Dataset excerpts
== == ==

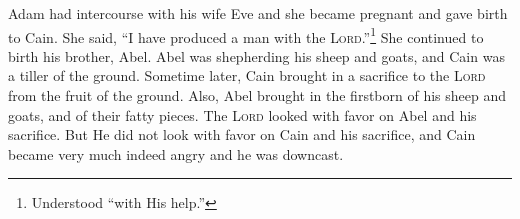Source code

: 
\begin{inparaenum}
     Adam had intercourse with his wife Eve and she became pregnant and gave birth to Cain. She said, ``I have produced a man with the \textsc{Lord}.''\footnote{Understood ``with His help.''}%
     She continued to birth his brother, Abel. Abel was shepherding his sheep and goats, and Cain was a tiller of the ground.%
     Sometime later, Cain brought in a sacrifice to the \textsc{Lord} from the fruit of the ground.%
     Also, Abel brought in the firstborn of his sheep and goats, and of their fatty pieces. The \textsc{Lord} looked with favor on Abel and his sacrifice.%
     But He did not look with favor on Cain and his sacrifice, and Cain became very much indeed angry and he was downcast.%
    
    
    
\end{inparaenum}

== == ==

EXERCISE REQUIREMENTS: Give every entry back unchanged, with no pictures.

FINISHED TASK:
Source code

: 
\begin{inparaenum}
     Adam had intercourse with his wife Eve and she became pregnant and gave birth to Cain. She said, ``I have produced a man with the \textsc{Lord}.''\footnote{Understood ``with His help.''}%
     She continued to birth his brother, Abel. Abel was shepherding his sheep and goats, and Cain was a tiller of the ground.%
     Sometime later, Cain brought in a sacrifice to the \textsc{Lord} from the fruit of the ground.%
     Also, Abel brought in the firstborn of his sheep and goats, and of their fatty pieces. The \textsc{Lord} looked with favor on Abel and his sacrifice.%
     But He did not look with favor on Cain and his sacrifice, and Cain became very much indeed angry and he was downcast.%
    
    
    
\end{inparaenum}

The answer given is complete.